La lección quedó clara: “Volví pensando que me sentiría igual que donde lo dejé…”. En la cumbre. Y no, andaba en el valle. “Me dediqué a reentrenar las cuerdas, a buscar la flexibilidad, la resistencia; ejercité un entrenamiento con indicaciones del foniatra, un doctor que además es tenor. Me apliqué al chequeo y revisión constante. A cada paso”. Después llegó el miedo, lo dice así, de nuevo, para que le salpique bien la palabra en su pecho de divo frágil y consciente de su debilidad. “Miedo, sí”, dice. “Respeto siempre ha habido, ahora llevo más cuidado. Ha sido fuerte, la consecuencia que ha traído todo ese proceso no ha llegado a ataques severos de ansiedad, pero sí leves”.
Una sensación desconocida en su anterior ascenso. “Estaba tan acostumbrado al nivel de estrés que ya era normal. Subir al escenario lo afrontaba con toda naturalidad: órale, vamos… Así que retomar esta parte ha supuesto un reto. Lo he platicado con otros colegas y ha sido difícil. Retomar, a todos, nos ha llevado tiempo”.

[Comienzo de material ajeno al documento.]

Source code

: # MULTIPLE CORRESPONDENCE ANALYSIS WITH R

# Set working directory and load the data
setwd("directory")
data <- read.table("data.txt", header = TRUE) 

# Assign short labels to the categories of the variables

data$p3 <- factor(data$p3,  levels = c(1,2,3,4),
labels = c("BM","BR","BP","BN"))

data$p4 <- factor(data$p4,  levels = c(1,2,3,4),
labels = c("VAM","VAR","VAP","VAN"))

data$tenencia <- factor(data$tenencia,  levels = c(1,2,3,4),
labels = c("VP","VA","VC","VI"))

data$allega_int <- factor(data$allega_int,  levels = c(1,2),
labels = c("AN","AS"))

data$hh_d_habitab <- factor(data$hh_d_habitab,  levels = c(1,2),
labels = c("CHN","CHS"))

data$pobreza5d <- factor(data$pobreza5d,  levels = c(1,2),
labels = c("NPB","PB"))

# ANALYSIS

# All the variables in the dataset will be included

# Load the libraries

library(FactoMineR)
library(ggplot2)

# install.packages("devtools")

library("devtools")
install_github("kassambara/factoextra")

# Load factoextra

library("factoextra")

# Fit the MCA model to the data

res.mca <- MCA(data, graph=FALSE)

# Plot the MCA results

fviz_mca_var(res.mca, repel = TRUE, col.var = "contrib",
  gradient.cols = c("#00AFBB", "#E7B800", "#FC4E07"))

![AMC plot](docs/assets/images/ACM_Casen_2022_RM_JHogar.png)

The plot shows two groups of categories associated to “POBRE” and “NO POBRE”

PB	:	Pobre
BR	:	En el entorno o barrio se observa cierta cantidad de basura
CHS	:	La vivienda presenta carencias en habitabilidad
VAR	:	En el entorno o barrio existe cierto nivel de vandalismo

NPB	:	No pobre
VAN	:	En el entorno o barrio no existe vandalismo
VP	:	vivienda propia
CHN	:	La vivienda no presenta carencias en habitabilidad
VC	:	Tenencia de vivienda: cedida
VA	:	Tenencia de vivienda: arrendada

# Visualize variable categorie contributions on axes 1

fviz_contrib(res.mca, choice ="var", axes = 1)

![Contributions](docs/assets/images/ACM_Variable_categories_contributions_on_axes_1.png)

Y en su caso, además, un examen de conciencia y prioridades: “En algún punto mi vida dejó de tener el mismo rumbo y propósito. El sentido de ser feliz cantando no es una mera cuestión egoísta. No. Lo debo buscar porque en la medida que yo lo sea, la sensación se proyecta a través del personaje. Tienes que vivirlo para transmitirlo y, te digo, llegó el punto en que la maquinaria se movía con tanta velocidad que se impuso la inercia. Te ocurre como a un auto: a mayor velocidad, mayor consumo de combustible, y así iba agotando reservas”.
Te enfrentas, según explica Javier Camarena, a muchas cuestiones psicológicas complejas: “Te conviertes en un personaje. No me quejo. Pero es muy fácil que la idea de ser el supercantante te seduzca. Yo me he resistido toda la vida. La inercia me llevaba y no reparaba tanto en el nivel de exigencia. Me siento muy afortunado con que a la gente le guste mi propuesta interpretativa, sobre todo. Pero no quiero que eso me devore, y me estaba devorando. Lo más duro, creo yo, ha sido despertar y darme cuenta de que mi hija ya tiene 17 años y mi hijo 11. Y fíjate, no es que yo no haya sido un padre pendiente, pero esa distancia… Estar ahí, darte en presencia, cambia todo. La necesidad que yo tengo de ellos y ellos de mí, no solo la económica, sino el hecho de estar para consolar, corregir, apoyar”.
Ya antes de que llegara la pandemia le costaba salir de casa. “Adaptarme a los sitios me suponía mucho esfuerzo, sobre todo, si había pasado un mes, me resultaba muy complicado irme. Me siento muy feliz a la hora de hacer música, pero en mi cabeza andaba con ganas de irme a casa. Ahora estoy abriendo espacio para quedarme más. Me doy cuenta de que funciono mejor, ofrezco mejores resultados de esa forma”. Por eso, afirma el cantante, ha tomado una decisión: “Replantear la estrategia de mi carrera”. Por lo pronto, vuelve con energía renovada y un prestigioso premio bajo el brazo: el pasado mayo fue galardonado como mejor cantante masculino en los International Opera Awards.
Así, además, al contar las apariciones, crecerá la leyenda. Una leyenda que vuelve estos meses a la cumbre, pero siempre con un pie puesto en la acera.